A member of Sinn Fein in Derry has come forward to the party and admitted to working for the RUC as an informer for nine years.

Although Tony Deeney, from the Rosemount area of the city, had been working for the RUC for nine years it was two years ago when his RUC handlers specifically asked him to join Sinn Fein to keep them updated on the peace process. He was told to listen at meetings to the attitudes of members of Sinn Fein towards the peace process and report back to them.

The RUC had asked Deeney to join the IRA when they first recruited him, but he refused.

Sinn Fein councillor Cathal Crumley accused the RUC of intensifying its war of attrition against the nationalist community in an attempt to subvert the peace process. ``The fact the RUC pressured this man into joining Sinn Fein during the development of the peace process clearly shows that this force is absolutely opposed to creating the conditions which will bring about the fundamental change which is required,'' he said.

Crumley urged anyone who has been targeted by the RUC to come forward immediately. ``I would also call for the immediate withdrawal of the RUC from nationalist areas pending its disbandment and replacement by an acceptable and accountable policing service''.

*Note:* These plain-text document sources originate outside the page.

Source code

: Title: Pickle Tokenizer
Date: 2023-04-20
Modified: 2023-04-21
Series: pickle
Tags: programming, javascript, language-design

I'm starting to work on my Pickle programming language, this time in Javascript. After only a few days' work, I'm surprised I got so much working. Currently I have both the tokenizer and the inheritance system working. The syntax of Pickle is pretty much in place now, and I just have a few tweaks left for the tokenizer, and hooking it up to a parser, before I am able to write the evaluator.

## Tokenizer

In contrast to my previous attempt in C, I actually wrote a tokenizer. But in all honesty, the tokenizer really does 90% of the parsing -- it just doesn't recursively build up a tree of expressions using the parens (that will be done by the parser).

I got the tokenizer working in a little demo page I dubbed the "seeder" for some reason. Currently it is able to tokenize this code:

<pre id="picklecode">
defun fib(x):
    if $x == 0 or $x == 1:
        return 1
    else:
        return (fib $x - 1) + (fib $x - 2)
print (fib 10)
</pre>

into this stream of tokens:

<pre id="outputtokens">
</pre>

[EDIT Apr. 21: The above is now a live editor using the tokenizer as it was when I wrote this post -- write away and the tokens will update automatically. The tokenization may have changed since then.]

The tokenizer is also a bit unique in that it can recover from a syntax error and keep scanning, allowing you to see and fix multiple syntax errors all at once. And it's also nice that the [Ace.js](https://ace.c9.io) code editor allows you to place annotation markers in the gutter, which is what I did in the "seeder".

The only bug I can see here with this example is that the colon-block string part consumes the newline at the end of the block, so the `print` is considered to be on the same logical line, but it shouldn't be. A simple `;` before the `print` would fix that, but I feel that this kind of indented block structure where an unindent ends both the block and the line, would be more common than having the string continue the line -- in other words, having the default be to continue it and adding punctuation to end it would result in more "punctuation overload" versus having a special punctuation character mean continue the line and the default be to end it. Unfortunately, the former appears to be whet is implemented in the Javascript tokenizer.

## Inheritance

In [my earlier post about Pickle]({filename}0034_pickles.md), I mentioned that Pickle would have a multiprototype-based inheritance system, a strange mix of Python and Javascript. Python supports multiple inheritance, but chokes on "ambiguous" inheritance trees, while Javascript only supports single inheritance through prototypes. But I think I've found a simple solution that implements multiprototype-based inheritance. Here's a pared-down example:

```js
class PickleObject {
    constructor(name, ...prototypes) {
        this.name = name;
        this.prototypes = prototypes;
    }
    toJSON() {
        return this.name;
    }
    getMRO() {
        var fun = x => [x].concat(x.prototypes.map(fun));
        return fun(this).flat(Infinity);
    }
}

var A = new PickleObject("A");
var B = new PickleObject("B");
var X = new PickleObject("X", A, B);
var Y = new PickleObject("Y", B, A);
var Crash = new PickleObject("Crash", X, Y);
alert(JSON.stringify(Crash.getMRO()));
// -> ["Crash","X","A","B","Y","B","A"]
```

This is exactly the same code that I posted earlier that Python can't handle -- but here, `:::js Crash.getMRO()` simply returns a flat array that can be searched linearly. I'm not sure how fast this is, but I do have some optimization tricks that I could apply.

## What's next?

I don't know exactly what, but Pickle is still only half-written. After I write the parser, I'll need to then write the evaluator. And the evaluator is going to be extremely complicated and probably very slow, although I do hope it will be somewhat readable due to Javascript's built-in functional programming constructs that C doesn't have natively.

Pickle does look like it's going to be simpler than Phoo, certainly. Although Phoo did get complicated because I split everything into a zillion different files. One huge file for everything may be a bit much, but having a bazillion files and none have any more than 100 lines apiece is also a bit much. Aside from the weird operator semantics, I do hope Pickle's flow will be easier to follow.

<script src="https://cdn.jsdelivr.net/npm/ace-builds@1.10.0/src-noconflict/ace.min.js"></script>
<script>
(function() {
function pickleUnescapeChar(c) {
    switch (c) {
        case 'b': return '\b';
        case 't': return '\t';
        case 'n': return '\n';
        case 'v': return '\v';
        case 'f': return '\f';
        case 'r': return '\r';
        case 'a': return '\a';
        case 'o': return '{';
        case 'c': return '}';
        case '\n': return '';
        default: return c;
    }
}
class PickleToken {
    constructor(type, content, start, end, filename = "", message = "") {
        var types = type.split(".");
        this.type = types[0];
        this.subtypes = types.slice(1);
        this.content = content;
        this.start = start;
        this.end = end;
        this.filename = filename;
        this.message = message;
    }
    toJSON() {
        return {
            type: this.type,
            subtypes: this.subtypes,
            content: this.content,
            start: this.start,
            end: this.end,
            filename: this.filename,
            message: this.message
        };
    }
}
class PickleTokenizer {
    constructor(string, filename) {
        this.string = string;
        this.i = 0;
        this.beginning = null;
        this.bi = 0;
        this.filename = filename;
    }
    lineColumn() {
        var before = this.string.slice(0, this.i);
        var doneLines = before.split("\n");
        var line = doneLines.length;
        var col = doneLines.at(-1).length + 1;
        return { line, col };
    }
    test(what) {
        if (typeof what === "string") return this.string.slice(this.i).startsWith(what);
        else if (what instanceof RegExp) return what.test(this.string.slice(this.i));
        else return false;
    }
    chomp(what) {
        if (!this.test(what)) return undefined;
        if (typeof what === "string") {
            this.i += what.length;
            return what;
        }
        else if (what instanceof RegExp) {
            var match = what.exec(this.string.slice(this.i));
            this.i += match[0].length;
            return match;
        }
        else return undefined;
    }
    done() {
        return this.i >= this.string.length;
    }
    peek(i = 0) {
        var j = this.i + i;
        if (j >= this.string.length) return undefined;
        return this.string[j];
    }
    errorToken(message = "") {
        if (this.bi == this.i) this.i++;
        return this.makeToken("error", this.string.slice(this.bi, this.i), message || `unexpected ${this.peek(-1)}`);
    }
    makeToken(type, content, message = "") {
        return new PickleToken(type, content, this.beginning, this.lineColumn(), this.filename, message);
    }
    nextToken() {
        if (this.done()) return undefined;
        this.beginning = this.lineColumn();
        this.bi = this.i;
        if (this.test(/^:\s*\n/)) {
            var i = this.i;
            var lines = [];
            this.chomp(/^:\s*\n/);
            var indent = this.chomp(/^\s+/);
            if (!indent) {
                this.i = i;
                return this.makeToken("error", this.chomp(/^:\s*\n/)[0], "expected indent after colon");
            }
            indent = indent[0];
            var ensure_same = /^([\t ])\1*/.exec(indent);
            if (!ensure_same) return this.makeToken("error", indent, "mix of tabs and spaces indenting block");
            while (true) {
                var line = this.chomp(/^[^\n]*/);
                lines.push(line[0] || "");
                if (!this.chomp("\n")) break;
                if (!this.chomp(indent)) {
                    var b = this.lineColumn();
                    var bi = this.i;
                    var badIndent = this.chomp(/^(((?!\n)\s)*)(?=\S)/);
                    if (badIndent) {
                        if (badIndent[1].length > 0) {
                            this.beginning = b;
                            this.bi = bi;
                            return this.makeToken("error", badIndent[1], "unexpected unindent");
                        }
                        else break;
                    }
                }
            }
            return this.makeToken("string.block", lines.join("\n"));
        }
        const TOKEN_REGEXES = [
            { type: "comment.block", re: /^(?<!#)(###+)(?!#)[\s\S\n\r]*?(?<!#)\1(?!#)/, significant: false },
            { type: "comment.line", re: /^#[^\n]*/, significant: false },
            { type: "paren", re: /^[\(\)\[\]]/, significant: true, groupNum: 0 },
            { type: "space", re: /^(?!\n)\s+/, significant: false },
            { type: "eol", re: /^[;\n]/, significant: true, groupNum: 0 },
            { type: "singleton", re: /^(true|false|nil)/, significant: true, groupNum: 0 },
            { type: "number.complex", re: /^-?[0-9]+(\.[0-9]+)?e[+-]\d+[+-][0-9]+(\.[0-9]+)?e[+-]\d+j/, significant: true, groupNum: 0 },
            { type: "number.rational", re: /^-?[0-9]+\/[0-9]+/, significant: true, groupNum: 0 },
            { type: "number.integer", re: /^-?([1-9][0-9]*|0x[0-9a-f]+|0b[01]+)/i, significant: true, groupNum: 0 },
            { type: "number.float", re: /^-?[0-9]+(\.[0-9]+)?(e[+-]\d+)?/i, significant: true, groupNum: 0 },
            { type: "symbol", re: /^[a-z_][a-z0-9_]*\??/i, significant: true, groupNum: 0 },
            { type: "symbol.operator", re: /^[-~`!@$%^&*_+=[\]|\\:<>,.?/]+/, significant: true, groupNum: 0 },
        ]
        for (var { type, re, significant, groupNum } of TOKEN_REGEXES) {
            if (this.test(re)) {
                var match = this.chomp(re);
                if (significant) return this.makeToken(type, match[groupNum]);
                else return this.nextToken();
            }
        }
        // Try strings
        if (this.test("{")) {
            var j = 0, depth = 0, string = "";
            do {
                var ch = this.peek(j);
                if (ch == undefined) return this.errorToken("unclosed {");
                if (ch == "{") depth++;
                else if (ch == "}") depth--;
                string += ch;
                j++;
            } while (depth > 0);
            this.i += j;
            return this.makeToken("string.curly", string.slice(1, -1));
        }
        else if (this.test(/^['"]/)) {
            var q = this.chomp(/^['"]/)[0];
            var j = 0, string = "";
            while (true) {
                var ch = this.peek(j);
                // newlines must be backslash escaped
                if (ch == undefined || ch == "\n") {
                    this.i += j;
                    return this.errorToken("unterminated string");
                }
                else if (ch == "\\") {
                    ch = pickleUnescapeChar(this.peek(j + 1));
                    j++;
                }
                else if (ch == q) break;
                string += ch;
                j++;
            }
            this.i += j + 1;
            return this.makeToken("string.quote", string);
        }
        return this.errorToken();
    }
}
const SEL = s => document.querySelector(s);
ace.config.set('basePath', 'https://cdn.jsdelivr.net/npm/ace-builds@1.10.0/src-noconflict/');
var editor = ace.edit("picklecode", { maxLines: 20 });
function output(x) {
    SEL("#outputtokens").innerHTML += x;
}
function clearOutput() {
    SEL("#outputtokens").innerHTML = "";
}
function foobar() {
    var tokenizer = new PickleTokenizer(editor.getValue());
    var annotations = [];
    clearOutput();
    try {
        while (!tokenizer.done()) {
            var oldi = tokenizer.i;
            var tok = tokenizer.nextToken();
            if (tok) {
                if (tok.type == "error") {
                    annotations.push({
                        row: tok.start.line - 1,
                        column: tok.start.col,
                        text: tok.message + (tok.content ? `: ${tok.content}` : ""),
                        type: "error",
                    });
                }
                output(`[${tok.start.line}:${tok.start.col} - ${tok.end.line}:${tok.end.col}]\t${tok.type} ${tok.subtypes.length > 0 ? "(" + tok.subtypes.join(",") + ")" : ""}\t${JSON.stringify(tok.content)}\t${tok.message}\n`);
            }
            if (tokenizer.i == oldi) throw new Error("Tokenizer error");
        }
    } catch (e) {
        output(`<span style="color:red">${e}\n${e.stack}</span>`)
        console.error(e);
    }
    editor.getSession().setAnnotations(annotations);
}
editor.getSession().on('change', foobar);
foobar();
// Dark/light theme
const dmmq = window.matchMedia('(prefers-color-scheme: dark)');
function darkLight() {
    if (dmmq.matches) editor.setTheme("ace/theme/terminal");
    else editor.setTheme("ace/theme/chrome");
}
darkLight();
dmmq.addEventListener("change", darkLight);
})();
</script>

Deeney become an informer after he was arrested in relation to a domestic dispute. He agreed to give information on republicans and in return was paid thousands of pounds.

Deeney was given a contact number and told to phone it if he had any information. When he met with his handlers they would go for a drive. Deeney was paid around £10-20 a meeting.

When the RUC later got Deeney to join Sinn Fein they awarded him with a £1000 bonus.

While working for the RUC Deeney become ill, suffering with his nerves and soon after was prescribed Diazepam by his doctor.

On occasions when Deeney ran out of the drugs he claimed that the RUC would supply them for him.

Deeney's last Sinn Fein meeting was on Thursday 1 October. He was due to report to his handlers on Friday but instead went to Sinn Fein, saying he was under too much pressure and confessed.

He called upon others in the same situation to do the same, saying ``it's not worth it''.

 


In a separate case, 20-year-old Sean Paul McConnell from the Moyard/New Barnsley area of West Belfast was approached by two plainclothes RUC officers to act as an informer. The young man, who had been arrested after travelling in a stolen vehicle, was taken to Grosvenor RUC barracks in the early hours of Saturday 25 September. After a taped interview, the two RUC officers asked McConnell if he knew anything about ammunition. They suggested charges against him could be dropped if he acted as an informer. They also offered cash payments for information.

McConnell was given a piece of paper with the number 026007, a telephone number written backwards and told to contact `Pete'. After his release, McConnell immediately told his parents about the RUC recruitment attempt. The family contacted their local councillor and have lodged a complaint with their solicitor.